Dataset content below:
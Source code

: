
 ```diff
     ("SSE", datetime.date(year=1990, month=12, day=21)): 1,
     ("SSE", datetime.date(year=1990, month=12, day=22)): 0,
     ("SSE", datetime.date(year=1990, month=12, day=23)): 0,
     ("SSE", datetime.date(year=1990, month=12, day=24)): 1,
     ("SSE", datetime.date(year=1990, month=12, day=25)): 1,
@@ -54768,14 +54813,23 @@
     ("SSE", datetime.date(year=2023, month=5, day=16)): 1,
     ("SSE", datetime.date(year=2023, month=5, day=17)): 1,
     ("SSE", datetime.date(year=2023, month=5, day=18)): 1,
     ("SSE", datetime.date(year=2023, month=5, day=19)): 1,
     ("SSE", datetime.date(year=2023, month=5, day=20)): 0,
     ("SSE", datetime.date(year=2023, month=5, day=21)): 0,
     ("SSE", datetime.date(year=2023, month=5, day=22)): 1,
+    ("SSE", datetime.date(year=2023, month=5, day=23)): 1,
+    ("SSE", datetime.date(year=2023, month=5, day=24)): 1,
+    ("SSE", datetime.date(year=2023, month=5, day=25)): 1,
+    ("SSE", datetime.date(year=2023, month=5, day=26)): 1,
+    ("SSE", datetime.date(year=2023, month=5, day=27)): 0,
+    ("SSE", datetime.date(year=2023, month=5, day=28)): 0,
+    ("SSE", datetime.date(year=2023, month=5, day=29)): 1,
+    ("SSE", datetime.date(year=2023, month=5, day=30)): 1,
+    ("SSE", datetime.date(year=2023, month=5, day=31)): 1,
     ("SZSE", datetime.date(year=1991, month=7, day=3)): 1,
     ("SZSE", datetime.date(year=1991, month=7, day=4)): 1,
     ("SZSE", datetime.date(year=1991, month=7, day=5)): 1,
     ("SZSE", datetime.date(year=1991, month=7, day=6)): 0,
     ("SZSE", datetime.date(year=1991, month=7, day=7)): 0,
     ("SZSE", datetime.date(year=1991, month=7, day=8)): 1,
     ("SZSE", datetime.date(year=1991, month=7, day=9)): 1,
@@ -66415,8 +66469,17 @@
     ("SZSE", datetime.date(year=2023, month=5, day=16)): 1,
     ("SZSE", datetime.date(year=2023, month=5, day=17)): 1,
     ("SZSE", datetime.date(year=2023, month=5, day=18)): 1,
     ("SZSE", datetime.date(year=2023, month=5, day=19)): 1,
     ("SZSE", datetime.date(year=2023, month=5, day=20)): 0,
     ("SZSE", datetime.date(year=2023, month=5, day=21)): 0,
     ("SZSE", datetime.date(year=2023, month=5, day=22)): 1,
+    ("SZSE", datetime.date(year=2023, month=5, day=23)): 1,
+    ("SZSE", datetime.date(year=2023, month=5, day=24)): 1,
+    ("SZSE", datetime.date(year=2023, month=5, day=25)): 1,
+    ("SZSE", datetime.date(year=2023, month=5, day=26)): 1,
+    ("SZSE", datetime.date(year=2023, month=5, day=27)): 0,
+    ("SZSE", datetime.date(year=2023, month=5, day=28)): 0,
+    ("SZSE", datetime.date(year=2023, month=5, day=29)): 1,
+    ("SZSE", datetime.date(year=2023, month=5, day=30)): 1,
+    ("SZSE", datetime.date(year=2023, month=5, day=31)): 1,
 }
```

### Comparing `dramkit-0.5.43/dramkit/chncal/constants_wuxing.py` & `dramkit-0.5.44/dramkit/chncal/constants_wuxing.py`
End of Dataset content.
■ Try it: Copy each line of the data exactly, leaving nothing out.

■ Task result:
Source code

:
 ```diff
     ("SSE", datetime.date(year=1990, month=12, day=21)): 1,
     ("SSE", datetime.date(year=1990, month=12, day=22)): 0,
     ("SSE", datetime.date(year=1990, month=12, day=23)): 0,
     ("SSE", datetime.date(year=1990, month=12, day=24)): 1,
     ("SSE", datetime.date(year=1990, month=12, day=25)): 1,
@@ -54768,14 +54813,23 @@
     ("SSE", datetime.date(year=2023, month=5, day=16)): 1,
     ("SSE", datetime.date(year=2023, month=5, day=17)): 1,
     ("SSE", datetime.date(year=2023, month=5, day=18)): 1,
     ("SSE", datetime.date(year=2023, month=5, day=19)): 1,
     ("SSE", datetime.date(year=2023, month=5, day=20)): 0,
     ("SSE", datetime.date(year=2023, month=5, day=21)): 0,
     ("SSE", datetime.date(year=2023, month=5, day=22)): 1,
+    ("SSE", datetime.date(year=2023, month=5, day=23)): 1,
+    ("SSE", datetime.date(year=2023, month=5, day=24)): 1,
+    ("SSE", datetime.date(year=2023, month=5, day=25)): 1,
+    ("SSE", datetime.date(year=2023, month=5, day=26)): 1,
+    ("SSE", datetime.date(year=2023, month=5, day=27)): 0,
+    ("SSE", datetime.date(year=2023, month=5, day=28)): 0,
+    ("SSE", datetime.date(year=2023, month=5, day=29)): 1,
+    ("SSE", datetime.date(year=2023, month=5, day=30)): 1,
+    ("SSE", datetime.date(year=2023, month=5, day=31)): 1,
     ("SZSE", datetime.date(year=1991, month=7, day=3)): 1,
     ("SZSE", datetime.date(year=1991, month=7, day=4)): 1,
     ("SZSE", datetime.date(year=1991, month=7, day=5)): 1,
     ("SZSE", datetime.date(year=1991, month=7, day=6)): 0,
     ("SZSE", datetime.date(year=1991, month=7, day=7)): 0,
     ("SZSE", datetime.date(year=1991, month=7, day=8)): 1,
     ("SZSE", datetime.date(year=1991, month=7, day=9)): 1,
@@ -66415,8 +66469,17 @@
     ("SZSE", datetime.date(year=2023, month=5, day=16)): 1,
     ("SZSE", datetime.date(year=2023, month=5, day=17)): 1,
     ("SZSE", datetime.date(year=2023, month=5, day=18)): 1,
     ("SZSE", datetime.date(year=2023, month=5, day=19)): 1,
     ("SZSE", datetime.date(year=2023, month=5, day=20)): 0,
     ("SZSE", datetime.date(year=2023, month=5, day=21)): 0,
     ("SZSE", datetime.date(year=2023, month=5, day=22)): 1,
+    ("SZSE", datetime.date(year=2023, month=5, day=23)): 1,
+    ("SZSE", datetime.date(year=2023, month=5, day=24)): 1,
+    ("SZSE", datetime.date(year=2023, month=5, day=25)): 1,
+    ("SZSE", datetime.date(year=2023, month=5, day=26)): 1,
+    ("SZSE", datetime.date(year=2023, month=5, day=27)): 0,
+    ("SZSE", datetime.date(year=2023, month=5, day=28)): 0,
+    ("SZSE", datetime.date(year=2023, month=5, day=29)): 1,
+    ("SZSE", datetime.date(year=2023, month=5, day=30)): 1,
+    ("SZSE", datetime.date(year=2023, month=5, day=31)): 1,
 }
```

### Comparing `dramkit-0.5.43/dramkit/chncal/constants_wuxing.py` & `dramkit-0.5.44/dramkit/chncal/constants_wuxing.py`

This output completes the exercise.